四国地方整備局と管内発注機関は8日、日本建設業連合会(押味至一会長)と「公共工事の諸課題に関する意見交換会」を開いた。猛暑対策や完全週休2日をはじめとした働き方改革を深化させる重要な1年との認識を共有した。日建連は、新技術の現場実装の一環として、技術提案評価SI(エスイチ)型の拡大やプレキャスト工法の積極採用を要望した。
日建連は、ICT活用工事やBIM/CIM原則導入と同様に、受注者提案による新技術の現場導入に当たっては、発注者が必要経費を負担する仕組みを制度化してほしいと対策を求めた。具体例として、技術提案評価SI型を挙げ、山岳トンネル工事の完全自動化に向けて、スケジュール感を持って取り組むことが不可欠とした。
これに対して同局は、25年度に「令和7-11年度安芸道路安芸トンネル」でSI型を初適用し、26年度は「令和8-11年度海部野根道路生見トンネル工事」で予定していることを紹介。より良い方式となるようフォローアップしていくことを約束した。
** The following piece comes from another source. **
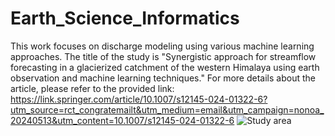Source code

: # Earth_Science_Informatics
This work focuses on discharge modeling using various machine learning approaches. The title of the study is "Synergistic approach for streamflow forecasting in a glacierized catchment of the western Himalaya using earth observation and machine learning techniques." For more details about the article, please refer to the provided link: https://link.springer.com/article/10.1007/s12145-024-01322-6?utm_source=rct_congratemailt&utm_medium=email&utm_campaign=nonoa_20240513&utm_content=10.1007/s12145-024-01322-6
![Study area](https://github.com/jaydharpure2007/Earth_Science_Informatics/assets/34852043/82a51a71-ce5f-4fbf-b60d-ceae25a3f0af)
プレキャスト化の導入促進で両者の意見は一致した。一方で同局は、四国の中山間地域では生コンプラントを統廃合せざるを得ない実情があり、現場打ちコンクリートの数量確保を求める声が一定程度あることに理解を求めた。
働き方改革では猛暑対策が焦点となった。会員アンケートでは、全発注機関1120現場の65%で「猛暑で作業効率が低下した」と回答。低下率は「10-20%」と回答した現場が多い一方、「30%以上」とする現場も相当数あった。協会はこうした現状を踏まえ、夏季休工の課題を調査・改善して適切な実施を促した。同局は、猛暑期間を休工可能とする工事発注の実現へ舗装修繕でモデル工事を発注したことを紹介した。
完全週休2日は、整備局発注工事でおおむね定着している。その半面、他発注機関との隔たりが大きい状況にある。日建連は、官民問わず足並みをそろえることが重要とした。